## Week 2+3. Regularization, Linear Classification, towards Logistic regression¶

Augustin Cosse

Material covered: Ridge and LASSO regression, linear classification through Multiple Discriminant, OLS and Normal Equations, one-vs-rest and one-vs-one classifiers. Use of the meshgrid function to display the classification boundaries.

### Example 1. Binary discriminant through OLS and Normal Equations¶

In this first demo, we will solve the classification problem as follows.

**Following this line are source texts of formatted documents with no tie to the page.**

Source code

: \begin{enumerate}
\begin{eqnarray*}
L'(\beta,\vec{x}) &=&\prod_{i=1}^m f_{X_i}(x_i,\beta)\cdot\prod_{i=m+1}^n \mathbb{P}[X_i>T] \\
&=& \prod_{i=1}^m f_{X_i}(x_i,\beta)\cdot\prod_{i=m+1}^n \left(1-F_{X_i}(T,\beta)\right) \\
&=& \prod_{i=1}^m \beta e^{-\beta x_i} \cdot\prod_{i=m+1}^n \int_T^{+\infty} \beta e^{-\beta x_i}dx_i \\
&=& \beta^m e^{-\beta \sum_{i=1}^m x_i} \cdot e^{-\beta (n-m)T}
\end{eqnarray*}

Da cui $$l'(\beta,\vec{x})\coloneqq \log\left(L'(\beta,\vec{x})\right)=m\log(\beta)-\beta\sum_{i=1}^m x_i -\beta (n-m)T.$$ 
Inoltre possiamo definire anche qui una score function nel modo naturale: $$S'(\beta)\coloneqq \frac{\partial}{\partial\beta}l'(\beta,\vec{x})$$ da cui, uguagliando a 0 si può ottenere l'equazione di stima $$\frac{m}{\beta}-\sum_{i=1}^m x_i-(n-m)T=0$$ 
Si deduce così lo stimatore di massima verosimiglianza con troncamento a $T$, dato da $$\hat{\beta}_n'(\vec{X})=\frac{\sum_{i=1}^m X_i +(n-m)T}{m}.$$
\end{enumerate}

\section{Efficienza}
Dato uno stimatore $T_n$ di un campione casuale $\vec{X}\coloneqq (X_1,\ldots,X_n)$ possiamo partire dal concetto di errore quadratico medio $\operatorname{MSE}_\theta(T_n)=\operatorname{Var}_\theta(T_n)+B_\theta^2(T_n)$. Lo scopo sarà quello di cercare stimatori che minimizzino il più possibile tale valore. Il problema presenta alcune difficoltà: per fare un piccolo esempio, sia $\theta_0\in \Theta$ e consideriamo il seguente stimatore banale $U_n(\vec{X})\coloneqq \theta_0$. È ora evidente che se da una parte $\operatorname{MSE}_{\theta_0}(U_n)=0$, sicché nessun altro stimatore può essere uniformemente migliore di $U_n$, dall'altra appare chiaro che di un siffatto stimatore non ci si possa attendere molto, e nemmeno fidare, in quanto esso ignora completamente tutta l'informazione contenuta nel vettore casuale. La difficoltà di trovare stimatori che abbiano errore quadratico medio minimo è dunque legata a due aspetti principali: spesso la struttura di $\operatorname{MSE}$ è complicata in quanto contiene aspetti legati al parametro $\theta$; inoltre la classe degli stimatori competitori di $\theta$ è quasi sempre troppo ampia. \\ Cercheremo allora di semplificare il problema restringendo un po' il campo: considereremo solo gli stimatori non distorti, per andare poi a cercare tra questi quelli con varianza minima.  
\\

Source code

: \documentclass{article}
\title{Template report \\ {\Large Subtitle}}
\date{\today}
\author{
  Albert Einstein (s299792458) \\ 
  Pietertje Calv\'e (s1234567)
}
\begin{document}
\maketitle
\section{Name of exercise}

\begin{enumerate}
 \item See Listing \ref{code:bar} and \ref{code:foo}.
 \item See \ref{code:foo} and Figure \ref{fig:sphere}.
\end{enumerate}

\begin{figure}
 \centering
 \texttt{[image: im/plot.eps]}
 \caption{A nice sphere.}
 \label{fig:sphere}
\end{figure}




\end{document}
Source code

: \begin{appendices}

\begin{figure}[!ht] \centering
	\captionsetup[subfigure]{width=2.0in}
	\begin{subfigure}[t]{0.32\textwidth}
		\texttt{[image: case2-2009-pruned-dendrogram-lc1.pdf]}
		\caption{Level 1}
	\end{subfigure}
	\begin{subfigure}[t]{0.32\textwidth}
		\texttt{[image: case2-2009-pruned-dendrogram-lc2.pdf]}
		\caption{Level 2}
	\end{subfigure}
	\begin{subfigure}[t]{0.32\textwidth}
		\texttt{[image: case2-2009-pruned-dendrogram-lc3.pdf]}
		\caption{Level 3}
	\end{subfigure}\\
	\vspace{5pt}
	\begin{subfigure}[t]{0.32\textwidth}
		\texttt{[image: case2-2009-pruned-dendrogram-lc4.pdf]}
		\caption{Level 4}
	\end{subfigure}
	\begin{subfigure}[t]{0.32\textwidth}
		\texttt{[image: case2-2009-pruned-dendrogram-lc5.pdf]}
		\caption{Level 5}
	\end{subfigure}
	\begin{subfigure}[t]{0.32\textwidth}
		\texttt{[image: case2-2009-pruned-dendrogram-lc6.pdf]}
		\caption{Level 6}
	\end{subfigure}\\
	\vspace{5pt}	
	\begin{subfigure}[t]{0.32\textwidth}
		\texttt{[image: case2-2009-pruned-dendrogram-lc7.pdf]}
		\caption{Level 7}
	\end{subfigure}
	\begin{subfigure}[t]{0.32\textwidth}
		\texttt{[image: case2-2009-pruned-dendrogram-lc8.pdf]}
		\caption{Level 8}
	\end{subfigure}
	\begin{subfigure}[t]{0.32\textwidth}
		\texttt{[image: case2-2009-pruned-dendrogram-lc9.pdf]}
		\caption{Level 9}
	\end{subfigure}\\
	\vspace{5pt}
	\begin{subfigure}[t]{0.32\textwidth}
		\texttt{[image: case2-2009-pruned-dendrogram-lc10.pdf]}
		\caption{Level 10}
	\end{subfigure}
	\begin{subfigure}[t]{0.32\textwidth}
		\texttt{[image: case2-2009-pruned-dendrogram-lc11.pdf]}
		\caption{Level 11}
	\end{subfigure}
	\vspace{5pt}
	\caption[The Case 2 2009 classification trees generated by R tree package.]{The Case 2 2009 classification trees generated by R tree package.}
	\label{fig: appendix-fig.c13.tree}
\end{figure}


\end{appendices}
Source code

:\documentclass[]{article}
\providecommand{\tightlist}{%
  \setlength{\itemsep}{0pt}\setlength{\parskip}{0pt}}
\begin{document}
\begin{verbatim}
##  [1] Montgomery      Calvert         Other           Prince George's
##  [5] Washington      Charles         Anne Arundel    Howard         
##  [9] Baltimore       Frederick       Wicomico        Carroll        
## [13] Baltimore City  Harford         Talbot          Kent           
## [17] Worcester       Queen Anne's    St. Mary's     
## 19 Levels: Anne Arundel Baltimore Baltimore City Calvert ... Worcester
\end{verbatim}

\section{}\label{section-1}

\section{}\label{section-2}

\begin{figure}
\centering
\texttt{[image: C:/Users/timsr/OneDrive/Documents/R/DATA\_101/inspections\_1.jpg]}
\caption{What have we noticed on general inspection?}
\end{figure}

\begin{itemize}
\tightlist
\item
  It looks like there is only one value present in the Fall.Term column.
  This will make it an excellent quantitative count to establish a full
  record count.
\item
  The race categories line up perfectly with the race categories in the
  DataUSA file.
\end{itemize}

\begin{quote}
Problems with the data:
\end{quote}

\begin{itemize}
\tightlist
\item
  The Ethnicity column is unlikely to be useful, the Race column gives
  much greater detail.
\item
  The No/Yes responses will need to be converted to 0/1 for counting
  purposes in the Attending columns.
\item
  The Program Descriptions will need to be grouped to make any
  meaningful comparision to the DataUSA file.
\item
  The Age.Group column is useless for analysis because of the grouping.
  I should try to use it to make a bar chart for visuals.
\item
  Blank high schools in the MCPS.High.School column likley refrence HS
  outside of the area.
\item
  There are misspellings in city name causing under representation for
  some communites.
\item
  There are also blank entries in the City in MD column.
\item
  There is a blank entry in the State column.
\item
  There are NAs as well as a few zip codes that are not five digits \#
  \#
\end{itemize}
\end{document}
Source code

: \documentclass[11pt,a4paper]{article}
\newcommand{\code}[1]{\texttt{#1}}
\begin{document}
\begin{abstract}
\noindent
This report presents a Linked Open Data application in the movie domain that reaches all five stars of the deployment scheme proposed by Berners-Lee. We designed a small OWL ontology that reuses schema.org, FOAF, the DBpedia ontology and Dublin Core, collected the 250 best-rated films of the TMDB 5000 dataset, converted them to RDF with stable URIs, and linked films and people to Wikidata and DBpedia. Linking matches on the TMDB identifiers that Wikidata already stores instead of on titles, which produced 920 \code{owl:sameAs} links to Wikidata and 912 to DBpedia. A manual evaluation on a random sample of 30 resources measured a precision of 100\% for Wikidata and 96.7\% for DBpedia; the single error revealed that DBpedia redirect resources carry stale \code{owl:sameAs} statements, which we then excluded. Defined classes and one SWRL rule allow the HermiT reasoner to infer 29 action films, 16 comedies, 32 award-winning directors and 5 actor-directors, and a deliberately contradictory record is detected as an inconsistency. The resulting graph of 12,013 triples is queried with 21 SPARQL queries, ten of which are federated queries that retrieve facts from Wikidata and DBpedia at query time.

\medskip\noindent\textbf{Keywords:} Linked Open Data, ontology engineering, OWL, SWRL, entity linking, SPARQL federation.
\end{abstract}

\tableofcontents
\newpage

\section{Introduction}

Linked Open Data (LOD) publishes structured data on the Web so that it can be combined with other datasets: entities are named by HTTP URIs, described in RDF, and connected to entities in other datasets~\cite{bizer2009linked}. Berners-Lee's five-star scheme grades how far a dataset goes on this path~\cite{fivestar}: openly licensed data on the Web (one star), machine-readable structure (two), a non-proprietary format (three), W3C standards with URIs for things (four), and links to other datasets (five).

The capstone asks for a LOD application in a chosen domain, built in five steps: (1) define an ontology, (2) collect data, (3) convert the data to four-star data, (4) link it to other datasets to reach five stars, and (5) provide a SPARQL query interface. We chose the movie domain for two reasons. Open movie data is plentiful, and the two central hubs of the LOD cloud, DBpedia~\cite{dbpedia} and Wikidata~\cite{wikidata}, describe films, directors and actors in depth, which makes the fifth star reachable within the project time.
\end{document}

• We first assign 0/1 labels to each of the points (recall that we are in the classification framework so the target now take a finite set of values). That is we define our targets as +1 and 0 depending on whether our points are from the yellow or purple class. This gives a vector $$\mathbf{t} = [t^{(1)}, t^{(2)}, \ldots, t^{(N)}]$$

if we have $n$ points

• We then store the sample points in a matrix $\mathbf{X}$ as we did for regression. In this case the points are 2D, we thus have
$$\mathbf{X} = \left[\begin{array} (\mathbf{x}^{(1)})^T\\ \mathbf{x}^{(2)})^T\\ \vdots\\ (\mathbf{x}^{(N)})^T \end{array}\right]$$

where each $\mathbf{x}^{(i)} = \left[\begin{array}{c} x^{(i)}_1\\ x^{(i)}_2 \end{array}\right]$ now encodes the two coordinates of the corresponding point in the dataset below. We want to learn a model of the form

$y(\mathbf{x}) = \beta_0 + \beta_1X_1 + \beta_2X_2$

that outputs a prediction $y(\mathbf{x}^{(i)})$ that is as close as possible to the target of the point $t^{(i)}$. We will encode this model by adding an additional column of $1$'s to the matrix $\mathbf{X}$ above to get

$$\mathbf{X} = \left[\begin{array}{cc} 1 & (\mathbf{x}^{(1)})^T\\ 1& \mathbf{x}^{(2)})^T\\ \vdots & \vdots\\ 1& (\mathbf{x}^{(N)})^T \end{array}\right]$$

we can then write the model as $\mathbf{y} = \mathbf{X}\mathbf{\beta}$ and we want $\mathbf{y}$ as close as possible to $\mathbf{t}$ (given that what we can achieve is limited by the linearity of the model)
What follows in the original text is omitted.